* Material for this task
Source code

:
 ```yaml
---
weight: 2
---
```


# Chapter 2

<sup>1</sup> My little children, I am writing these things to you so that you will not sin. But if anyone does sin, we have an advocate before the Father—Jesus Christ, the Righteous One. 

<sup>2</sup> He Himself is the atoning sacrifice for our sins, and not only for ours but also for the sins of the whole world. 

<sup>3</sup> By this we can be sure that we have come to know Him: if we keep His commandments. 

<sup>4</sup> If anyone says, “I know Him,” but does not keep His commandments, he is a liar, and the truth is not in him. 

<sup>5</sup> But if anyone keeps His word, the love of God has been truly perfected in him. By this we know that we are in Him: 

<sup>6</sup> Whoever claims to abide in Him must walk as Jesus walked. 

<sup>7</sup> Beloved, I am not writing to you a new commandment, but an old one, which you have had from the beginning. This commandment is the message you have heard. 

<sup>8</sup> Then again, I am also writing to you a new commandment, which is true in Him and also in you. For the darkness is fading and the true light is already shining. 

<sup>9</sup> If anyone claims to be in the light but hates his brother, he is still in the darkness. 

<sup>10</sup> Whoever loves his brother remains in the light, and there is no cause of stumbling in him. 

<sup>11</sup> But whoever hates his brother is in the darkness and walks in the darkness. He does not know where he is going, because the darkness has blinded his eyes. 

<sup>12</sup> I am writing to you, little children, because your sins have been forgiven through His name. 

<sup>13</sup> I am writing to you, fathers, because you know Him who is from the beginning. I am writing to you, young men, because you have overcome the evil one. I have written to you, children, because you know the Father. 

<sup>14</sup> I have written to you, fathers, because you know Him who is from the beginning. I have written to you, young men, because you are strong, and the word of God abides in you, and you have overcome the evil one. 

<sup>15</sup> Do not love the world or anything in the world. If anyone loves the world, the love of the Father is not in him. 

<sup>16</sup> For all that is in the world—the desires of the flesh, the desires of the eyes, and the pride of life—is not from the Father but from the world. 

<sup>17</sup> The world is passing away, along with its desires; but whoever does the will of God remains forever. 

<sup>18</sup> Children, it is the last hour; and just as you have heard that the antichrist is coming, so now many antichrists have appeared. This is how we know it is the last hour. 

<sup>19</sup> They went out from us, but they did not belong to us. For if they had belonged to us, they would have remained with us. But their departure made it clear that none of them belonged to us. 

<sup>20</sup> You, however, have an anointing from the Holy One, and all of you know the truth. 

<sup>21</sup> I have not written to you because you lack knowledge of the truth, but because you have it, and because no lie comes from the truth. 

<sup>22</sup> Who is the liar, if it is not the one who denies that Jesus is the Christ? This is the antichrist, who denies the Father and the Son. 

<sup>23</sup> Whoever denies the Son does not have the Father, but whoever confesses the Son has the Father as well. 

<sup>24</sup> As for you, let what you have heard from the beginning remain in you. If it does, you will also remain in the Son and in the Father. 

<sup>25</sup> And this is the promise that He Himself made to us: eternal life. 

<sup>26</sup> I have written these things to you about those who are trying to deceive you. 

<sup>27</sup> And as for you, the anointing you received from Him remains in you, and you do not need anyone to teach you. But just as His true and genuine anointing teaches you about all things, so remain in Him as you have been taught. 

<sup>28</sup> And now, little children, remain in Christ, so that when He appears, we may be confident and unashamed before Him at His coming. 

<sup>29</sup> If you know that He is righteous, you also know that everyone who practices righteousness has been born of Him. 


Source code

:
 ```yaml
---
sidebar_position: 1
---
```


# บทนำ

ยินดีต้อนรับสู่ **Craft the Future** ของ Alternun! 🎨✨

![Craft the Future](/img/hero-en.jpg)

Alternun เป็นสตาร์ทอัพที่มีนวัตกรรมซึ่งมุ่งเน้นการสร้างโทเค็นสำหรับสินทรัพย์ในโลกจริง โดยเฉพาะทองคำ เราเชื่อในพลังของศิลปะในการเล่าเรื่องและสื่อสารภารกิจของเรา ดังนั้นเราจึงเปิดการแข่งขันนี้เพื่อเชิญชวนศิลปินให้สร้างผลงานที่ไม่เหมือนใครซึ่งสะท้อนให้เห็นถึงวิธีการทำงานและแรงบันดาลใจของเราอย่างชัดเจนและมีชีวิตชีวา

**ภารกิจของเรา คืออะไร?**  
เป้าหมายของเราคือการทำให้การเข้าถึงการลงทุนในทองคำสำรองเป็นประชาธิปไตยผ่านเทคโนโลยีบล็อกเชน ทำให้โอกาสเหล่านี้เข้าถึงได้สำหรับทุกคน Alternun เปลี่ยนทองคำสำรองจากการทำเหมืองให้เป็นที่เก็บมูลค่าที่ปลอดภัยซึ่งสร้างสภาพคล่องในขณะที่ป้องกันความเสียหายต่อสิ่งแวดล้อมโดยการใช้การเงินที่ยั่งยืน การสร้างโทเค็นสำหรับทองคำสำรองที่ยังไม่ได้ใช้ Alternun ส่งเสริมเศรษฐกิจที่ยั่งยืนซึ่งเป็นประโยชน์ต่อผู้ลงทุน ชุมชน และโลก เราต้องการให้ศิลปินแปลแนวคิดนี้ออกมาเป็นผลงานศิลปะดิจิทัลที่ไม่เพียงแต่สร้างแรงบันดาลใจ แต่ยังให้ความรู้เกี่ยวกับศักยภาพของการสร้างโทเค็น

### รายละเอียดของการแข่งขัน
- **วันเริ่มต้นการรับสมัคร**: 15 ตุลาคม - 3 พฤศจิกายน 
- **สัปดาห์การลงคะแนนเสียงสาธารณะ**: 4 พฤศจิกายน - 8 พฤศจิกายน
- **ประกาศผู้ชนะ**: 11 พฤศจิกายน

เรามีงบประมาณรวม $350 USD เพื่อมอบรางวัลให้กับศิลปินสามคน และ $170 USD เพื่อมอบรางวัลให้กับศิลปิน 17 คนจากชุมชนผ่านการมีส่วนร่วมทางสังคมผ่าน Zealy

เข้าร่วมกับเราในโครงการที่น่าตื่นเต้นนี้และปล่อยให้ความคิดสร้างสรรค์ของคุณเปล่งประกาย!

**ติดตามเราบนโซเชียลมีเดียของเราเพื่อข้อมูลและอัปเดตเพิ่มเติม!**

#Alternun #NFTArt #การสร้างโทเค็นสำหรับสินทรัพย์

* Exercise description
Up to and including the line with "<sup>1</sup> My little", restate the records above word for word from the very first line.

* Exercise solution
Source code

:
 ```yaml
---
weight: 2
---
```


# Chapter 2

<sup>1</sup> My little children, I am writing these things to you so that you will not sin. But if anyone does sin, we have an advocate before the Father—Jesus Christ, the Righteous One. 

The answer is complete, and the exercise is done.